Computational analyses
Hsmar1 remnants and ITRs in the human genome
Hsmar1 remnants locations were extracted from the output of the RepeatMasker (RM) Genomic Datasets produced for the human genome, hg19 assembly, RM 3.3.0 track, Repbase libraries 20120124. Hsmar1 transposon ends were obtained using the BLAST software against the human genome, hg19 assembly, and the outputs parsed for transposon ends retaining at least 80% of the length and identity of the ancestral Hsmar1 ITR. Intragenic ITRs were obtained by intersecting the list of ITRs and the set of protein-coding genes from the ENSEMBL GRCh37.75 GTF file.
ChIP-exo
The sequences were mapped against the human genome version GRCh37 (hg19) using BWA (29) version 0.7.5a with default parameters, and BAM-formatted files were created using Samtools (30) version 1.2. Mapped reads were then de-duplicated using Picard to remove PCR duplicates. The bam files from both biological replicates were then merged and MACS (31) version 1.3.7.1 with default parameters was used for peak calling. De novo motif discovery on the peaks was performed with the MEME suite MEME-ChIP (32) using default algorithm parameters.
Nucleosome and histone methylation data
The published datasets for H3K9ac and input reads in U2OS were obtained from Encode (33) under the accession number GSE31755. Nucleosome data for U2OS were obtained from (34) under the accession number GSE71577. Nucleosome data for H1 and H9 were obtained from (35) under the accession number GSE49140. Nucleosome data for GM18508 was obtained from (36) under the accession number GSE36979. Adapters were trimmed with Cutadapt v. 1.9.1 (37).
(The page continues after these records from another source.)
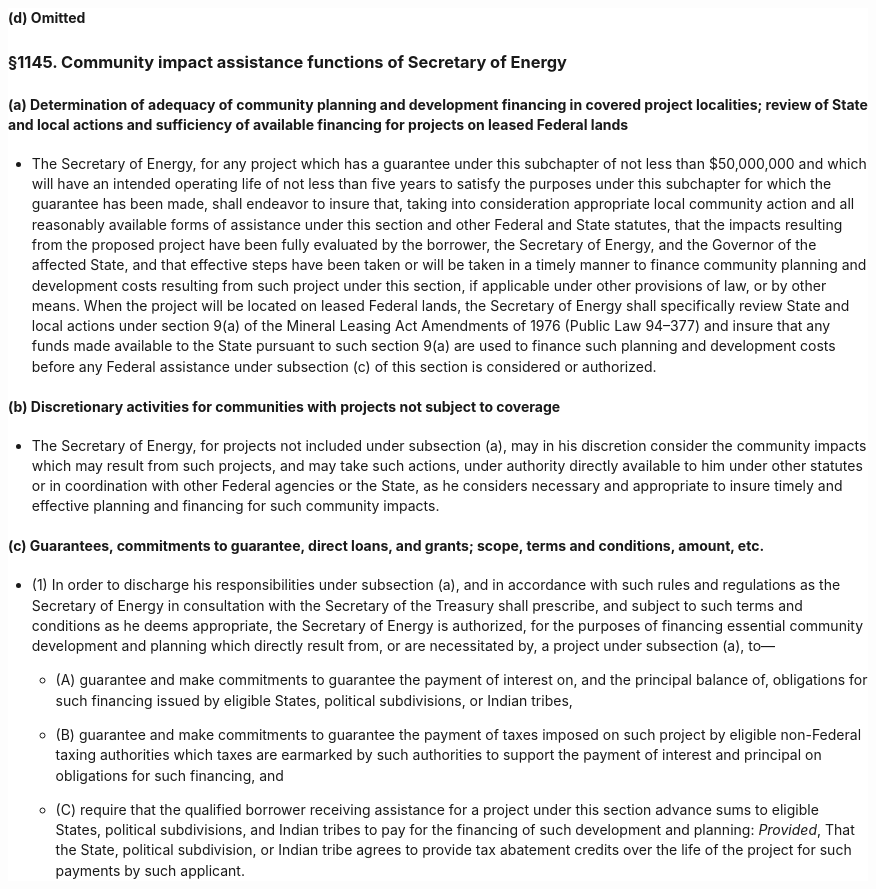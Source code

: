 #### (d) Omitted

### §1145. Community impact assistance functions of Secretary of Energy
#### (a) Determination of adequacy of community planning and development financing in covered project localities; review of State and local actions and sufficiency of available financing for projects on leased Federal lands
* The Secretary of Energy, for any project which has a guarantee under this subchapter of not less than $50,000,000 and which will have an intended operating life of not less than five years to satisfy the purposes under this subchapter for which the guarantee has been made, shall endeavor to insure that, taking into consideration appropriate local community action and all reasonably available forms of assistance under this section and other Federal and State statutes, that the impacts resulting from the proposed project have been fully evaluated by the borrower, the Secretary of Energy, and the Governor of the affected State, and that effective steps have been taken or will be taken in a timely manner to finance community planning and development costs resulting from such project under this section, if applicable under other provisions of law, or by other means. When the project will be located on leased Federal lands, the Secretary of Energy shall specifically review State and local actions under section 9(a) of the Mineral Leasing Act Amendments of 1976 (Public Law 94–377) and insure that any funds made available to the State pursuant to such section 9(a) are used to finance such planning and development costs before any Federal assistance under subsection (c) of this section is considered or authorized.

#### (b) Discretionary activities for communities with projects not subject to coverage
* The Secretary of Energy, for projects not included under subsection (a), may in his discretion consider the community impacts which may result from such projects, and may take such actions, under authority directly available to him under other statutes or in coordination with other Federal agencies or the State, as he considers necessary and appropriate to insure timely and effective planning and financing for such community impacts.

#### (c) Guarantees, commitments to guarantee, direct loans, and grants; scope, terms and conditions, amount, etc.
* (1) In order to discharge his responsibilities under subsection (a), and in accordance with such rules and regulations as the Secretary of Energy in consultation with the Secretary of the Treasury shall prescribe, and subject to such terms and conditions as he deems appropriate, the Secretary of Energy is authorized, for the purposes of financing essential community development and planning which directly result from, or are necessitated by, a project under subsection (a), to—

  * (A) guarantee and make commitments to guarantee the payment of interest on, and the principal balance of, obligations for such financing issued by eligible States, political subdivisions, or Indian tribes,

  * (B) guarantee and make commitments to guarantee the payment of taxes imposed on such project by eligible non-Federal taxing authorities which taxes are earmarked by such authorities to support the payment of interest and principal on obligations for such financing, and

  * (C) require that the qualified borrower receiving assistance for a project under this section advance sums to eligible States, political subdivisions, and Indian tribes to pay for the financing of such development and planning: _Provided_, That the State, political subdivision, or Indian tribe agrees to provide tax abatement credits over the life of the project for such payments by such applicant.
All sequences were mapped using Bowtie2 v. 2.2.5 (38) against the human genome (GRCh37 hg19 from Ensembl) with up to two mismatches allowed. Bam-formatted files were created using SAMtools v. 1.3.1 (30) and only uniquely mapped reads were kept. The PCR-duplicates were removed using Picard. The total number of reads for each sample was then normalized to a 1× depth of coverage (nucleosomes) of the human genome or in RPKM (H3K9ac and Input) with deepTools2 v. 2.2.4 (39). Metagene profiles were generated using deepTools2 computeMatrix tool with a bin size of 10 bp and the plotting data obtained with plotProfile –outFileNameData tool. Graphs (Input signal subtracted from IP signal) were then created with GraphPad Prism 7.02.
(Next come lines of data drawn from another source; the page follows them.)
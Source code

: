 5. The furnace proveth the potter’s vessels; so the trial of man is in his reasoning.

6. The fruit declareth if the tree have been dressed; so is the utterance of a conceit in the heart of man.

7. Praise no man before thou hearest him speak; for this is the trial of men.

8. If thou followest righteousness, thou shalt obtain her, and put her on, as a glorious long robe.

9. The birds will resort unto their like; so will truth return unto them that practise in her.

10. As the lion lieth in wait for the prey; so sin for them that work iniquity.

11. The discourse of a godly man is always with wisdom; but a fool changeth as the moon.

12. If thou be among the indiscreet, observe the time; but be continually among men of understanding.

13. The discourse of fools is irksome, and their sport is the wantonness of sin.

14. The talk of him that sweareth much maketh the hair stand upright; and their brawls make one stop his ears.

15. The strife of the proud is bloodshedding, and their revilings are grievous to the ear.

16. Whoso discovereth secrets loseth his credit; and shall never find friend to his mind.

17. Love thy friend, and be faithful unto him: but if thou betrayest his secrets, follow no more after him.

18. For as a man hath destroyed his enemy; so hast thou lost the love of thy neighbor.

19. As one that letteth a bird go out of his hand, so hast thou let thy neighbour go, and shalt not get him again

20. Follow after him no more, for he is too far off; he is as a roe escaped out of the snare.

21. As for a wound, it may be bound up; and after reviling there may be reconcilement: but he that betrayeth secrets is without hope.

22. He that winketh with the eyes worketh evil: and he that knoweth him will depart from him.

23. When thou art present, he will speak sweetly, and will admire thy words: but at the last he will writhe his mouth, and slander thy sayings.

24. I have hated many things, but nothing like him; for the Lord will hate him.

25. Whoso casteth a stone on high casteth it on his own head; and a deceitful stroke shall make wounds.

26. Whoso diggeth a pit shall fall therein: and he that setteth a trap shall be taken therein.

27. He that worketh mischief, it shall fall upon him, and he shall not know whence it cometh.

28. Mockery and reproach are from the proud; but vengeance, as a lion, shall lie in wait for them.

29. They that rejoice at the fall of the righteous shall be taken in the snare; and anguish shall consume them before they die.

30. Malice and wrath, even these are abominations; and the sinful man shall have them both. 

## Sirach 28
P-values and significance tests
P-values for hypergeometric distribution were computed with Microsoft Excel. The hypergeometric distribution is used to determine whether a sub-population, in this case the genes with an ITR, are over- or under-represented in a sample, in this case the genes differentially expressed or with a ChIP peak. Unpaired t-test and Mann–Whitney U test were performed in GraphPad Prism 7.02.
RESULTS
Studies linking SETMAR to DNA recombination and repair have invoked direct roles for the methylase domain and the catalytic domain of the transposase. However, the KA/KS profile across the gene suggest that the DNA binding domain of the transposase is more important than the catalytic domain, which is under relaxed selection. We therefore set out to test the hypothesis that the primary function of SETMAR is mediated by the targeting of the protein to a subset of the 7000 Hsmar1 remnants dispersed throughout the human genome (Figure 1A). Almost half of the remnants are Made1 elements, which are miniature-transposons comprised of 6 bp flanked by a pair of ITRs (Figure 1A). About 500 of these are annotated as miRNAs or miRNA-like (5). Overall, within the 7000 Hsmar1 remnants we found 6334 ITRs that still have at least 80% of the length and identity to the canonical 28 bp ITR sequence (Supplementary Table S1 and Methods section). About two-thirds of these ITRs are located in non-coding genes or the introns of protein coding genes (Figure 1B, C), perhaps reflecting preferential integration into transcribed regions (40,41).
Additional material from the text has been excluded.